LONDON: A ninth lawmaker quit Britain’s main opposition Labour Party on Friday, blaming leader Jeremy Corbyn’s handling of accusations of anti-Semitism within its ranks.

Advertisement

Ian Austin’s resignation adds to a mounting rebellion against Corbyn after the defections earlier this week of eight Labour MPs over the issues of anti-Semitism and Brexit.
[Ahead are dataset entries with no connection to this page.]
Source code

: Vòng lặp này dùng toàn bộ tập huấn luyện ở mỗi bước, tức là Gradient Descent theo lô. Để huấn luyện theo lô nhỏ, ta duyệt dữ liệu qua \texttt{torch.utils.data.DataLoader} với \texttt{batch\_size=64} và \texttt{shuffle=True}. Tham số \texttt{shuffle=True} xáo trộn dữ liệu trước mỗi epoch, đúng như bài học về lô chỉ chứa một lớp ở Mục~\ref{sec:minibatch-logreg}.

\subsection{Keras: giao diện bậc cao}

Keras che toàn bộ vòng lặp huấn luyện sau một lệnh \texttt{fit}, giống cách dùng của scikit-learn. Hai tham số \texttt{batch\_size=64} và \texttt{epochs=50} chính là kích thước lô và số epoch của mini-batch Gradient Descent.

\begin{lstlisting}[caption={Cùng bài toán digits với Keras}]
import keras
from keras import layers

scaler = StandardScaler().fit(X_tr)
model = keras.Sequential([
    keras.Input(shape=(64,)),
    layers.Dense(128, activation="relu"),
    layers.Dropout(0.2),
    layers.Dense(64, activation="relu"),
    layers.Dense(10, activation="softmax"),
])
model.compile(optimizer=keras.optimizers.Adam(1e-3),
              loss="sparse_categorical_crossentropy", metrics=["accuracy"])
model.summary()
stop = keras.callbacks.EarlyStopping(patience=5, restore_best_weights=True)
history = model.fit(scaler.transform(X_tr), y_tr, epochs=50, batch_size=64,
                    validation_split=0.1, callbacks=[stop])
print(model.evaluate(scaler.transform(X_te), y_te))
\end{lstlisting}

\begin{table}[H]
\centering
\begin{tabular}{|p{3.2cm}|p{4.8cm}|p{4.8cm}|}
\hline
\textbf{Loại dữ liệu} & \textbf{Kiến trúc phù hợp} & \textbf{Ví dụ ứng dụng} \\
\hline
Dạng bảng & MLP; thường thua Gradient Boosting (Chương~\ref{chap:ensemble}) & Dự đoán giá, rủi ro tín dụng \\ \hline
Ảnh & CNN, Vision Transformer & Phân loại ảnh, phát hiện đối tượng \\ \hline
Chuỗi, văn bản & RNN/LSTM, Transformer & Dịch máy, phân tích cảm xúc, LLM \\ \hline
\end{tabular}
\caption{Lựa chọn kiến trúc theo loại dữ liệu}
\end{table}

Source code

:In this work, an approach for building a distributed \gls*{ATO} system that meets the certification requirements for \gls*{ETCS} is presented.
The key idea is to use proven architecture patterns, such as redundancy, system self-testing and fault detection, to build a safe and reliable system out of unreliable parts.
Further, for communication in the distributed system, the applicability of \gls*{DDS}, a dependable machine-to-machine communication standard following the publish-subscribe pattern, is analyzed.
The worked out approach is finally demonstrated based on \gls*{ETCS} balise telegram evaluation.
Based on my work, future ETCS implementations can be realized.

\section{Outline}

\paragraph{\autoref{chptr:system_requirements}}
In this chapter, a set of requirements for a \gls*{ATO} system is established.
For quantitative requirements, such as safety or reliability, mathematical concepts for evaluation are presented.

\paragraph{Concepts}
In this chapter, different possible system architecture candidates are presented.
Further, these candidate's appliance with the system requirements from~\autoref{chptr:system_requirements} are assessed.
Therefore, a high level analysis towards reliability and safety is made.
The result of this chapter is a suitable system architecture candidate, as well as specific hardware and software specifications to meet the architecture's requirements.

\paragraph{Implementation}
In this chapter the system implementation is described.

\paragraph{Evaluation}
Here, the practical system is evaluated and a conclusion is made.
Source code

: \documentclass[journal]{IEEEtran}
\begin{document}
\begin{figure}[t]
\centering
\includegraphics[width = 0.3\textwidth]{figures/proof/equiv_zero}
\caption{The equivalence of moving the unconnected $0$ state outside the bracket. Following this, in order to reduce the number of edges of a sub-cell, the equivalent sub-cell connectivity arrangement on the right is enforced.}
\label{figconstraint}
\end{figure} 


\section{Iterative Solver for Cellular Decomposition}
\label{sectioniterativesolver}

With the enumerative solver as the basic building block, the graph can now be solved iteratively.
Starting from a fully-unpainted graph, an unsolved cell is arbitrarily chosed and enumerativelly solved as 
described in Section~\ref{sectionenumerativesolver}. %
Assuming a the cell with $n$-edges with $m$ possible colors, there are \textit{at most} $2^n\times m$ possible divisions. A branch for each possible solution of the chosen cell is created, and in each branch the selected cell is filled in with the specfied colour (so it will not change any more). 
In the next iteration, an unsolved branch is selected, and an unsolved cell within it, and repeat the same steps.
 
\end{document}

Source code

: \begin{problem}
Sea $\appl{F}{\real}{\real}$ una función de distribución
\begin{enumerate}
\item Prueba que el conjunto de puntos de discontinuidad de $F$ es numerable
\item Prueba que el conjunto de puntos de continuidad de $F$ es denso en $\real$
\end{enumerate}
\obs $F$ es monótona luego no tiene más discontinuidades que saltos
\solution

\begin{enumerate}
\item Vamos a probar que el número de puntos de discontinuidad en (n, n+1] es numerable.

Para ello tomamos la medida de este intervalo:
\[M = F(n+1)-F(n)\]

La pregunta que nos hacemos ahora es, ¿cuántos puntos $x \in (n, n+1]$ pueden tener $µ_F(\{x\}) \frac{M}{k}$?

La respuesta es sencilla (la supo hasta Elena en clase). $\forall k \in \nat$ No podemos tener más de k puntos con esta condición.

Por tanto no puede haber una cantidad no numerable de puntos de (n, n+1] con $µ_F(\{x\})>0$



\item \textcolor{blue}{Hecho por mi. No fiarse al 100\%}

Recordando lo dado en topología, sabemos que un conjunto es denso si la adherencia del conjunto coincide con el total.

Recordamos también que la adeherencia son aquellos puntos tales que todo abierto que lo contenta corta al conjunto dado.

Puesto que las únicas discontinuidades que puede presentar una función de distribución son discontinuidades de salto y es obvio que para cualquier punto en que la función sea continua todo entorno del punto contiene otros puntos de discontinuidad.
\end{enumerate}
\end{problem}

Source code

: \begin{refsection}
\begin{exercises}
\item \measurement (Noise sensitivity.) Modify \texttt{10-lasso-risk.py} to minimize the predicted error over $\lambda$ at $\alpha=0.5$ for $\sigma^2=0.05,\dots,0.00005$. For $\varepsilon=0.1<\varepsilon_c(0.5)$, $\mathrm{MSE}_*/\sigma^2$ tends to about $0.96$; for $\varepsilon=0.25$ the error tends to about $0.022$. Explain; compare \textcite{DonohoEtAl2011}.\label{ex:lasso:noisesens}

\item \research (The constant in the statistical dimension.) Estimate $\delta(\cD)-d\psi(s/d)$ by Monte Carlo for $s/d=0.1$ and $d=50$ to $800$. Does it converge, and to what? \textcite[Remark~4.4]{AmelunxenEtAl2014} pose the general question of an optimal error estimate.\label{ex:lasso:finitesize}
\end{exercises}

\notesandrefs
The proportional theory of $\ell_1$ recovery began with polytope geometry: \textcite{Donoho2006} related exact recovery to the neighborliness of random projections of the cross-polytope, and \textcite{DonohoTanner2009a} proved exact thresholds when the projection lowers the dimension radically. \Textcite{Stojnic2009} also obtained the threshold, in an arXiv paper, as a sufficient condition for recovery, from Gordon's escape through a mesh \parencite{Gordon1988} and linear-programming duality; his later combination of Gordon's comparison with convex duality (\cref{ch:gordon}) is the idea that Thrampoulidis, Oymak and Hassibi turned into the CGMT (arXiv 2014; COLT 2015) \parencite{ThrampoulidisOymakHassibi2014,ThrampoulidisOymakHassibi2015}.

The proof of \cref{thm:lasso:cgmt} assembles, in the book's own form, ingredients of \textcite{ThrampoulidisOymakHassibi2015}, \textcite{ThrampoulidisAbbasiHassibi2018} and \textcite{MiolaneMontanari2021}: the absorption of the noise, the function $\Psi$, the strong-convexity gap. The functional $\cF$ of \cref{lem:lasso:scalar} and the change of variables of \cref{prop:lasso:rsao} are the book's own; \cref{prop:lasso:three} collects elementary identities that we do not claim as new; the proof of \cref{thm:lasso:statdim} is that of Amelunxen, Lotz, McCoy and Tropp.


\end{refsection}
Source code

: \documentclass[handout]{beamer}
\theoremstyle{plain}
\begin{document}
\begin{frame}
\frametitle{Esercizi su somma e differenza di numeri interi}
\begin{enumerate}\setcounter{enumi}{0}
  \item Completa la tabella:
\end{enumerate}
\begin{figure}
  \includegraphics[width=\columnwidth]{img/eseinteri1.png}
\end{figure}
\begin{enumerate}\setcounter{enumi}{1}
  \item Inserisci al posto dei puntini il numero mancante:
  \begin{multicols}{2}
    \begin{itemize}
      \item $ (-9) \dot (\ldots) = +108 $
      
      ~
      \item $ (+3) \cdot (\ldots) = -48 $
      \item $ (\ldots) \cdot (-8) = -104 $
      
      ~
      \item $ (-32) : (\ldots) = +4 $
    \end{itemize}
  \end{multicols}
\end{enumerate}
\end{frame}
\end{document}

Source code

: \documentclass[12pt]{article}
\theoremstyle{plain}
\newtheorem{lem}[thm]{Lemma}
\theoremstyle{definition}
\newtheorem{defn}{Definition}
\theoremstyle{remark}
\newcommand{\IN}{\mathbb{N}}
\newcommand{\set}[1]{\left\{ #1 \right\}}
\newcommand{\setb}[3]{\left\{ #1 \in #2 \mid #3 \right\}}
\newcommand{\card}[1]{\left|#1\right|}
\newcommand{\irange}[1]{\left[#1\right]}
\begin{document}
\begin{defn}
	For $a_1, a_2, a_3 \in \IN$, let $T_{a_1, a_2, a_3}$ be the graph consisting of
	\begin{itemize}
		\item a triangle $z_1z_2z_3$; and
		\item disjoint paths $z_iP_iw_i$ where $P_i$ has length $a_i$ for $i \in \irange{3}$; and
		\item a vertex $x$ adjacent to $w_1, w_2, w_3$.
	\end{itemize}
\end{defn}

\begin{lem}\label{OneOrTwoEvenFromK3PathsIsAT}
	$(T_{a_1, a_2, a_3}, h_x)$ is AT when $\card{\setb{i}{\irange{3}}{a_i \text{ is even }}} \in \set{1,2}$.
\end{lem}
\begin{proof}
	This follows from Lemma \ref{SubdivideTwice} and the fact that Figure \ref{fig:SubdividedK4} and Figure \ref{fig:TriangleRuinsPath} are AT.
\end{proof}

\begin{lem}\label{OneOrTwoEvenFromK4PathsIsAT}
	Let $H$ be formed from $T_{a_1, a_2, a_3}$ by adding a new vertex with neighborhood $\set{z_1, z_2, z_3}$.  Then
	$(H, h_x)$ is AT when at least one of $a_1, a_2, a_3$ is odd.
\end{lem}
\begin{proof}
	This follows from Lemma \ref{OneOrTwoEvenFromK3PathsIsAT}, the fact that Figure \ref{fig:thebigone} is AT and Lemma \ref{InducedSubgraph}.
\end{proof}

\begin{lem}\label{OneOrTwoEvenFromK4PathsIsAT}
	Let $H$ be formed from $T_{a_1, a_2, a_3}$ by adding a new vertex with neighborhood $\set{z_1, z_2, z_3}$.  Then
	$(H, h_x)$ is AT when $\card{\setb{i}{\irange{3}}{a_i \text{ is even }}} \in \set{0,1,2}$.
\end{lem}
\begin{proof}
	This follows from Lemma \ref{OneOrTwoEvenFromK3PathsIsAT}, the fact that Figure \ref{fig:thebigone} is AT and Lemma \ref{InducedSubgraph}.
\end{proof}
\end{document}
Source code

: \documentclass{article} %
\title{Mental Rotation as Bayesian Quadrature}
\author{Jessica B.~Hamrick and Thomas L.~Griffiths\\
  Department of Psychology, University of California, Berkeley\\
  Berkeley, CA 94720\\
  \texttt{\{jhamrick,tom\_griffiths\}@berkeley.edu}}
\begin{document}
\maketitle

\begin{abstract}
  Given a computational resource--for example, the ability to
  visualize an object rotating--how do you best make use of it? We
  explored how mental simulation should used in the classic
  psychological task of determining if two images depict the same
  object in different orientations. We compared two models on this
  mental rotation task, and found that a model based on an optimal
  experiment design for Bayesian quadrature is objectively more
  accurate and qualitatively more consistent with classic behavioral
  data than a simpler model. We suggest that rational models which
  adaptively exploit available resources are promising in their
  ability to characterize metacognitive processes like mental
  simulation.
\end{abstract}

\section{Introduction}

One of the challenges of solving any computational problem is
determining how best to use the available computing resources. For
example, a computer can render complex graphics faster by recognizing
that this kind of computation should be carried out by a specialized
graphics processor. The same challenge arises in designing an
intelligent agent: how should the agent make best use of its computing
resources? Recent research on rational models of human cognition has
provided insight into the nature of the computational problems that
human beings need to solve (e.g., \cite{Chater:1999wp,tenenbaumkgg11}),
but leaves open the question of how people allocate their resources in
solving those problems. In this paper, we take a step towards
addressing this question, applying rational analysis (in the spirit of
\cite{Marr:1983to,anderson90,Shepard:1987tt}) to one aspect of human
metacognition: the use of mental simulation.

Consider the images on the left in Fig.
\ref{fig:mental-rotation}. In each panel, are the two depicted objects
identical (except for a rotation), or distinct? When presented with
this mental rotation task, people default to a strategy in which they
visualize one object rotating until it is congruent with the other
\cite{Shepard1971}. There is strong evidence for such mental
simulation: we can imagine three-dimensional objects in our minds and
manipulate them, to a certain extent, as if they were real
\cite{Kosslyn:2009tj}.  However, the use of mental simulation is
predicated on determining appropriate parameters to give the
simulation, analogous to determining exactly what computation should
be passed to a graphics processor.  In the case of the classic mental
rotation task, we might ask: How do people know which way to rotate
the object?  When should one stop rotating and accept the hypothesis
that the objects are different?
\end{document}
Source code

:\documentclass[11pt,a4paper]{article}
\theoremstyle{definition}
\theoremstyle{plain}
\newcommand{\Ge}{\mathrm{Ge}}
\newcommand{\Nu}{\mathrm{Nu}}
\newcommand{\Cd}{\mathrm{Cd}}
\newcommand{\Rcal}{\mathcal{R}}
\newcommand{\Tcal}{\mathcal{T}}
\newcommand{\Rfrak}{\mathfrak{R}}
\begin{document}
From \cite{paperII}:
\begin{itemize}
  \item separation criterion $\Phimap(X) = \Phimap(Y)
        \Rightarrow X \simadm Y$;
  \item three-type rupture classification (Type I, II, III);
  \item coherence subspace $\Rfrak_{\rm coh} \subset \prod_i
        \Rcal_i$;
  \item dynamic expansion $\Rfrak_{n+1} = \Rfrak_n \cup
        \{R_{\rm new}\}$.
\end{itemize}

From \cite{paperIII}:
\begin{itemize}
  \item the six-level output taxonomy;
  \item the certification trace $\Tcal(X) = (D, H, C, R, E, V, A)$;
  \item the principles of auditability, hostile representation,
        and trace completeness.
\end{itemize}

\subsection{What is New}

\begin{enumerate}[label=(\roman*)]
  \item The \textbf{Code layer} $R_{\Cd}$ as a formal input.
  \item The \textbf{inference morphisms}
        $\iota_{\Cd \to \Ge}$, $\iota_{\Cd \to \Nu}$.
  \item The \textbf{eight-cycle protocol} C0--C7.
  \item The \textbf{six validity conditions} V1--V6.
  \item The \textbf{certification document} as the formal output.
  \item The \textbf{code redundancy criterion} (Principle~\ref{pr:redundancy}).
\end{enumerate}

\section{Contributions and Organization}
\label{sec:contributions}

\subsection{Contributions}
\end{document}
Austin said he was "appalled at the offence and distress Jeremy Corbyn and the Labour Party have caused to Jewish people" and that he had become "ashamed" of its conduct under the left-wing opposition leader.

"It is terrible that a culture of extremism, anti-Semitism and intolerance is driving out good MPs and decent people who have committed their life to mainstream politics," he told the Express & Star, his constituency’s local newspaper.

"The hard left is now in charge of the party, they’re going to get rid of lots of decent mainstream MPs and I just can’t see how it can return to the mainstream party that won elections and changed the country for the better."

Earlier this week eight Labour MPs, and then three from the governing Conservative party, formed a new centrist block in parliament, in the biggest split in British politics since 1981.

The Conservative rebels cited opposition to what they see as their party’s increasingly hardline euroscepticism for their departures, while the Labour lawmakers blamed quitting on both its Brexit policy and its anti-Semitism issues. They now sit in the House of Commons as an independent group and have signalled plans for a new centre-ground party.

However Austin, an MP since 2005 who has said Britain’s 2016 EU referendum result should be honoured, indicated that he would not be joining the new faction imminently. Britain’s two main parties are badly divided over Brexit and the tensions have come to a head as the March 29 deadline for the country’s departure from the bloc looms. Labour has been plagued by claims of anti-Semitism ever since Corbyn, a lifelong eurosceptic and supporter of anti-Israel groups, became its leader in 2015.